Initié dans le but d’ouvrir le débat dans divers domaines, ce livre a officiellement été présenté au public le 18 mai dernier.

Le livre «Le Gabon d’aujourd’hui». © Gabonreview

Le livre «Le Gabon d’aujourd’hui». © Gabonreview

 

Scènes du symposium du 18 mai 2016 à Libreville. © Gabonreview

Scènes du symposium du 18 mai 2016 à Libreville. © Gabonreview

Faisant suite à un premier projet ayant débouché sur l’ouvrage «Figures du Gabon contemporains. Réflexions et perspectives», auquel ont collaboré neuf chercheurs et enseignants-chercheurs, il y a huit ans, «Le Gabon d’aujourd’hui. Des questions et des réponses sur la vie sociale, économique, politique et administrative» (Editions Oudjat) a été initié en 2014. Réunissant 22 articles proposés par plus d’une vingtaine d’auteurs, l’ouvrage est un concentré d’interrogations sur des domaines aussi variés que la communication, les langues, la géographie ou l’histoire. Pour ses auteurs, il s’agit d’ouvrir le débat et d’oser la réflexion sur divers sujets.

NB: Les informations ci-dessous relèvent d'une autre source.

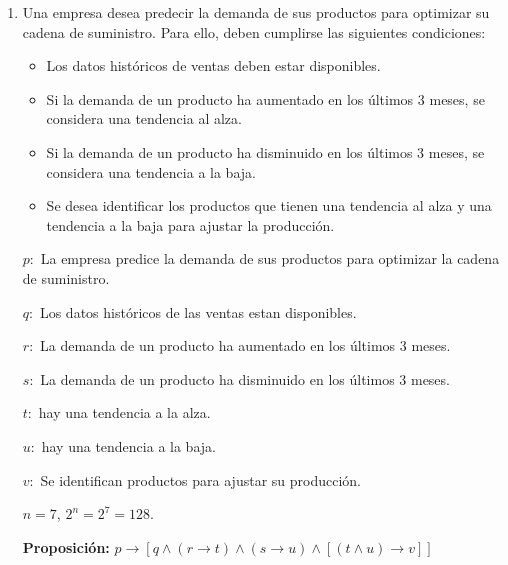 \documentclass[12pt]{article}
\begin{document}
\begin{itemize}
\begin{enumerate}
                \newpage
                \item Una empresa desea predecir la demanda de sus productos para optimizar su cadena de suministro. Para ello, deben cumplirse las siguientes condiciones:
                    \begin{itemize}
                        \item Los datos históricos de ventas deben estar disponibles.
                        \item Si la demanda de un producto ha aumentado en los últimos 3 meses, se considera una tendencia al alza.
                        \item Si la demanda de un producto ha disminuido en los últimos 3 meses, se considera una tendencia a la baja.
                        \item Se desea identificar los productos que tienen una tendencia al alza y una tendencia a la baja para ajustar la producción.
                    \end{itemize}
                    \par$p:$ La empresa predice la demanda de sus productos para optimizar la cadena de suministro.
                    \par$q:$ Los datos históricos de las ventas estan disponibles.
                    \par$r:$ La demanda de un producto ha aumentado en los últimos 3 meses.
                    \par$s:$ La demanda de un producto ha disminuido en los últimos 3 meses.
                    \par$t:$ hay una tendencia a la alza.
                    \par$u:$ hay una tendencia a la baja.
                    \par$v:$ Se identifican productos para ajustar su producción.
                    \par$n = 7$, $2^n = 2^7 = 128.$ \vspace{0.5cm}
                    \par\textbf{Proposición: }$p \longrightarrow [q \wedge (r \longrightarrow t) \wedge (s \longrightarrow u) \wedge [(t \wedge u) \longrightarrow v]]$\vspace{0.5cm}


\end{enumerate}
\end{itemize}
\end{document}
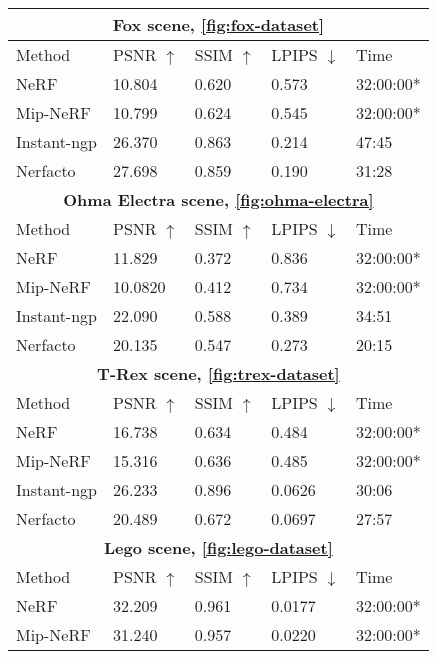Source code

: \begin{table}[h]
\centering
\begin{tabular}{|l|llll|}
\hline
\multicolumn{5}{|c|}{\textbf{Fox scene, \autoref{fig:fox-dataset}}} \\ 
\hline
Method  & PSNR $\uparrow$ & SSIM $\uparrow$ & LPIPS $\downarrow$& Time  \\ 
\hline
NeRF        & 10.804    & 0.620     & 0.573    & 32:00:00*   \\
Mip-NeRF    & 10.799    & 0.624     & 0.545    & 32:00:00*    \\
Instant-ngp & 26.370    & 0.863     & 0.214    & 47:45    \\
Nerfacto    & 27.698    & 0.859     & 0.190    & 31:28    \\
\hline
\hline
\multicolumn{5}{|c|}{\textbf{Ohma Electra scene, \autoref{fig:ohma-electra}}} \\ 
\hline
Method  & PSNR $\uparrow$ & SSIM $\uparrow$ & LPIPS $\downarrow$& Time  \\ 
\hline
NeRF        & 11.829    &  0.372     & 0.836    & 32:00:00*    \\
Mip-NeRF    & 10.0820    & 0.412     & 0.734    & 32:00:00*    \\
Instant-ngp & 22.090    & 0.588     & 0.389    & 34:51    \\
Nerfacto    & 20.135    & 0.547     & 0.273    & 20:15    \\ 
\hline
\hline
\multicolumn{5}{|c|}{\textbf{T-Rex scene, \autoref{fig:trex-dataset}}} \\ 
\hline
Method  & PSNR $\uparrow$ & SSIM $\uparrow$ & LPIPS $\downarrow$& Time  \\ 
\hline
NeRF        & 16.738    & 0.634     & 0.484    & 32:00:00*    \\
Mip-NeRF    & 15.316    & 0.636     & 0.485    & 32:00:00*    \\
Instant-ngp    & 26.233    & 0.896     & 0.0626    & 30:06    \\
Nerfacto    & 20.489    & 0.672     & 0.0697    & 27:57    \\ 
\hline
\hline
\multicolumn{5}{|c|}{\textbf{Lego scene, \autoref{fig:lego-dataset}}} \\ 
\hline
Method  & PSNR $\uparrow$ & SSIM $\uparrow$ & LPIPS $\downarrow$& Time  \\ 
\hline
NeRF        & 32.209    & 0.961     & 0.0177    & 32:00:00*    \\
Mip-NeRF    & 31.240    & 0.957     & 0.0220    & 32:00:00*    \\

\end{tabular}
\end{table}
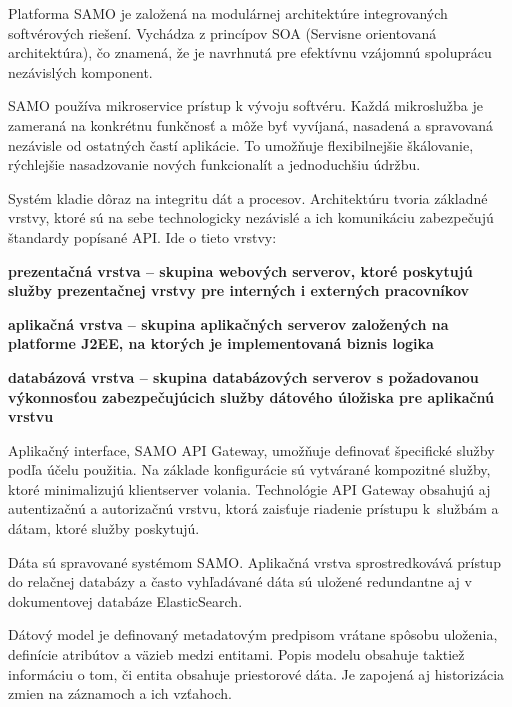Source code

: Platforma SAMO je založená na modulárnej architektúre integrovaných softvérových riešení. Vychádza z princípov SOA (Servisne orientovaná architektúra), čo znamená, že je navrhnutá pre efektívnu vzájomnú spoluprácu nezávislých komponent. %

SAMO používa mikroservice prístup k vývoju softvéru. Každá mikroslužba je zameraná na konkrétnu funkčnosť a môže byť vyvíjaná, nasadená a spravovaná nezávisle od ostatných častí aplikácie. To umožňuje flexibilnejšie škálovanie, rýchlejšie nasadzovanie nových funkcionalít a jednoduchšiu údržbu. %

\blank
Systém kladie dôraz na integritu dát a procesov. Architektúru tvoria základ\-né vrstvy, ktoré sú na sebe technologicky nezávislé a ich komunikáciu zabezpečujú štandardy popísané API. Ide o tieto vrstvy:

\startitemize[n]
\item \start\bf prezentačná vrstva \stop -- skupina webových serverov, ktoré poskytujú služby prezentačnej vrstvy pre interných i externých pracovníkov
\item \start\bf aplikačná vrstva \stop -- skupina aplikačných serverov založených na platforme J2EE, na ktorých je implementovaná biznis logika
\item  \start\bf databázová vrstva \stop -- skupina databázových serverov s požadovanou výkonnosťou zabezpečujúcich služby dátového úložiska pre aplikačnú vrstvu
\stopitemize

Aplikačný interface, SAMO API Gateway, umožňuje definovať špecifické služby podľa účelu použitia. Na základe konfigurácie sú vytvárané kompozitné služby, ktoré minimalizujú klient\ip server volania. Technológie API Gateway obsahujú aj autentizačnú a autorizačnú vrstvu, ktorá zaisťuje riadenie prístupu k~službám a dátam, ktoré služby poskytujú.

Dáta sú spravované systémom SAMO. Aplikačná vrstva sprostredkovává prístup do relačnej databázy a často vyhľadávané dáta sú uložené redundantne aj v dokumentovej databáze ElasticSearch. 

Dátový model je definovaný metadatovým predpisom vrátane spôsobu uloženia, definície atribútov a väzieb medzi entitami. Popis modelu obsahuje taktiež informáciu o tom, či entita obsahuje priestorové dáta. Je zapojená aj historizácia zmien na záznamoch a ich vzťahoch.

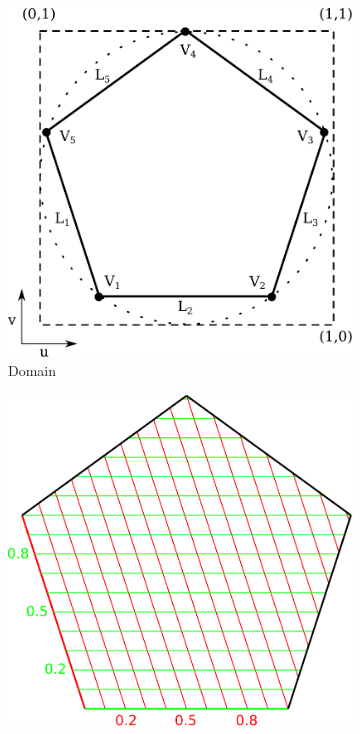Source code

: \documentclass[9pt,academicons]{article}
\begin{document}
\begin{figure}
  \begin{subfigure}{0.30\textwidth}
    \includegraphics[width = \textwidth]{images/domain.pdf}
    \caption{Domain}
    \label{fig:domain}
  \end{subfigure}
  \hfill
  \begin{subfigure}{0.30\textwidth}
    \begin{minipage}[b][5cm][b]{\textwidth}
      \centering
      \includegraphics[width = \textwidth]{images/h-params.pdf}

\end{minipage}
\end{subfigure}
\end{figure}
\end{document}
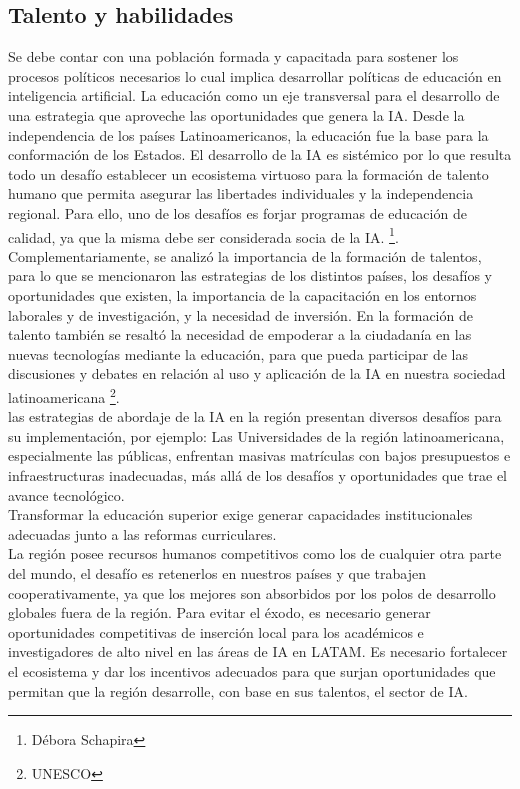 \documentclass[10pt]{book}
\begin{document}
\begin{multicols}{2}
\section*{Talento y habilidades}
Se debe contar con una población formada y capacitada para sostener los procesos políticos necesarios lo cual implica desarrollar políticas de educación en inteligencia artificial. La educación como un eje transversal para el desarrollo de una estrategia que aproveche las oportunidades que genera la IA. Desde la independencia de los países Latinoamericanos, la educación fue la base para la conformación de los Estados. El desarrollo de la IA es sistémico por lo que resulta todo un desafío establecer un ecosistema virtuoso para la formación de talento humano que permita asegurar las libertades individuales y la independencia regional. Para ello, uno de los desafíos es forjar programas de educación de calidad, ya que la misma debe ser considerada socia de la IA. \footnote{Débora Schapira}.\\
Complementariamente, se analizó la importancia de la formación de talentos, para lo que se mencionaron las estrategias de los distintos países, los desafíos y oportunidades que existen, la importancia de la capacitación en los entornos laborales y de investigación, y la necesidad de inversión. En la formación de talento también se resaltó la necesidad de empoderar a la ciudadanía en las nuevas tecnologías mediante la educación, para que pueda participar de las discusiones y debates en relación al uso y aplicación de la IA en nuestra sociedad latinoamericana \footnote{UNESCO}.\\
las estrategias de abordaje de la IA en la región presentan diversos desafíos para su implementación, por ejemplo: Las Universidades de la región latinoamericana, especialmente las públicas, enfrentan masivas matrículas con bajos presupuestos e infraestructuras inadecuadas, más allá de los desafíos y oportunidades que trae el avance tecnológico.\\
Transformar la educación superior exige generar capacidades institucionales adecuadas junto a las reformas curriculares.\\
La región posee recursos humanos competitivos como los de cualquier otra parte del mundo, el desafío es retenerlos en nuestros países y que trabajen cooperativamente, ya que los mejores son absorbidos por los polos de desarrollo globales fuera de la región. Para evitar el éxodo, es necesario generar oportunidades competitivas de inserción local para los académicos e investigadores de alto nivel en las áreas de IA en LATAM. Es necesario fortalecer el ecosistema y dar los incentivos adecuados para que surjan oportunidades que permitan que la región desarrolle, con base en sus talentos, el sector de IA.\\

\end{multicols}
\end{document}
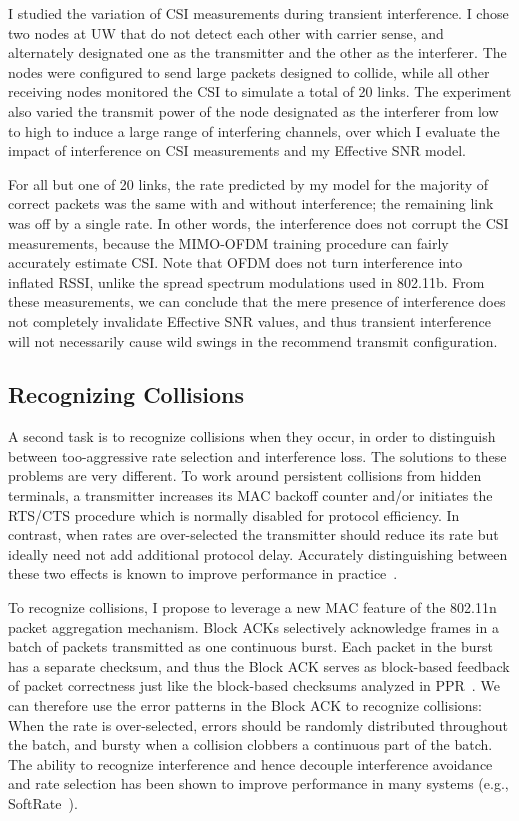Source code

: I studied the variation of CSI measurements during transient interference. I chose two nodes at UW that do not detect each other with carrier sense, and alternately designated one as the transmitter and the other as the interferer. The nodes were configured to send large packets designed to collide, while all other receiving nodes monitored the CSI to simulate a total of 20 links. The experiment also varied the transmit power of the node designated as the interferer from low to high to induce a large range of interfering channels, over which I evaluate the impact of interference on CSI measurements and my Effective SNR model.

For all but one of 20 links, the rate predicted by my model for the majority of correct packets was the same with and without interference; the remaining link was off by a single rate. In other words, the interference does not corrupt the CSI measurements, because the MIMO-OFDM training procedure can fairly accurately estimate CSI. Note that OFDM does not turn interference into inflated RSSI, unlike the spread spectrum modulations used in 802.11b. From these measurements, we can conclude that the mere presence of interference does not completely invalidate Effective SNR values, and thus transient interference will not necessarily cause wild swings in the recommend transmit configuration.

\subsection{Recognizing Collisions}
A second task is to recognize collisions when they occur, in order to distinguish between too-aggressive rate selection and interference loss. The solutions to these problems are very different. To work around persistent collisions from hidden terminals, a transmitter increases its MAC backoff counter and/or initiates the RTS/CTS procedure which is normally disabled for protocol efficiency. In contrast, when rates are over-selected the transmitter should reduce its rate but ideally need not add additional protocol delay. Accurately distinguishing between these two effects is known to improve performance in practice~\cite{Wong_RRAA,Jamieson_PPR,Vutukuru_SoftRate}.

To recognize collisions, I propose to leverage a new MAC feature of the 802.11n packet aggregation mechanism. Block ACKs selectively acknowledge frames in a batch of packets transmitted as one continuous burst. Each packet in the burst has a separate checksum, and thus the Block ACK serves as block-based feedback of packet correctness just like the block-based checksums analyzed in PPR~\cite{Jamieson_PPR}. We can therefore use the error patterns in the Block ACK to recognize collisions: When the rate is over-selected, errors should be randomly distributed throughout the batch, and bursty when a collision clobbers a continuous part of the batch. The ability to recognize interference and hence decouple interference avoidance and rate selection has been shown to improve performance in many systems (e.g., SoftRate~\cite{Vutukuru_SoftRate}).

Si pour Emery Etoughe-Efe, responsable du projet éditorial, l’ouvrage est une façon de «sortir la recherche gabonaise de l’invisibilité», pour le directeur de recherche, il a, en réalité, un double regard. Il s’agit, avant tout de questionner la recherche en elle-même pour tenter de «réformer et repenser la gouvernance de l’université gabonaise», mais également de mettre en lumière l’état du pays. A travers cet ouvrage, les auteurs, parmi lesquels  Daniel Franck Idiata, Anaclet Ndong Ngoua, Chantal Midzié Abessolo, ont poursuivi un objectif commun : se «réapproprier» le Gabon. Pourtant, au-delà de cette visée commune, les 542 pages de l’ouvrage livrent, à chacune des six parties, à chacun des 22 articles, un regard différent amenant parfois au débat ou à la contradiction entre les auteurs. «Les questions et problématiques (installées) au cœur du débat sont d’une telle actualité que «Le Gabon d’aujourd’hui» s’affirme d’emblée comme une association de contributions disposées à introduire des controverses que l’on souhaite sortir des chaumières et des murmures, que l’on désire voir occuper l’espace public, au nom d’une communauté de destin», écrit Georice Bertin Madébé dans l’introduction de l’ouvrage.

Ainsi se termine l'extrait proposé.